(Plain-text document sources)
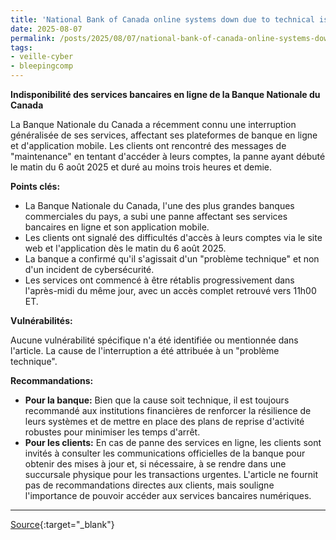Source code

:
 ```yaml
---
title: 'National Bank of Canada online systems down due to technical issue'
date: 2025-08-07
permalink: /posts/2025/08/07/national-bank-of-canada-online-systems-down-due-to-technical-issue/
tags:
- veille-cyber
- bleepingcomp
---
```

**Indisponibilité des services bancaires en ligne de la Banque Nationale du Canada**

La Banque Nationale du Canada a récemment connu une interruption généralisée de ses services, affectant ses plateformes de banque en ligne et d'application mobile. Les clients ont rencontré des messages de "maintenance" en tentant d'accéder à leurs comptes, la panne ayant débuté le matin du 6 août 2025 et duré au moins trois heures et demie.

**Points clés:**

*   La Banque Nationale du Canada, l'une des plus grandes banques commerciales du pays, a subi une panne affectant ses services bancaires en ligne et son application mobile.
*   Les clients ont signalé des difficultés d'accès à leurs comptes via le site web et l'application dès le matin du 6 août 2025.
*   La banque a confirmé qu'il s'agissait d'un "problème technique" et non d'un incident de cybersécurité.
*   Les services ont commencé à être rétablis progressivement dans l'après-midi du même jour, avec un accès complet retrouvé vers 11h00 ET.

**Vulnérabilités:**

Aucune vulnérabilité spécifique n'a été identifiée ou mentionnée dans l'article. La cause de l'interruption a été attribuée à un "problème technique".

**Recommandations:**

*   **Pour la banque:** Bien que la cause soit technique, il est toujours recommandé aux institutions financières de renforcer la résilience de leurs systèmes et de mettre en place des plans de reprise d'activité robustes pour minimiser les temps d'arrêt.
*   **Pour les clients:** En cas de panne des services en ligne, les clients sont invités à consulter les communications officielles de la banque pour obtenir des mises à jour et, si nécessaire, à se rendre dans une succursale physique pour les transactions urgentes. L'article ne fournit pas de recommandations directes aux clients, mais souligne l'importance de pouvoir accéder aux services bancaires numériques.

---
[Source](https://www.bleepingcomputer.com/news/technology/national-bank-of-canada-online-systems-down-due-to-technical-issue/){:target="_blank"}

- _Task to carry out_
Using the data above, show each line where "online" occurs.

- _Answer box_
title: 'National Bank of Canada online systems down due to technical issue'
permalink: /posts/2025/08/07/national-bank-of-canada-online-systems-down-due-to-technical-issue/
[Source](https://www.bleepingcomputer.com/news/technology/national-bank-of-canada-online-systems-down-due-to-technical-issue/){:target="_blank"}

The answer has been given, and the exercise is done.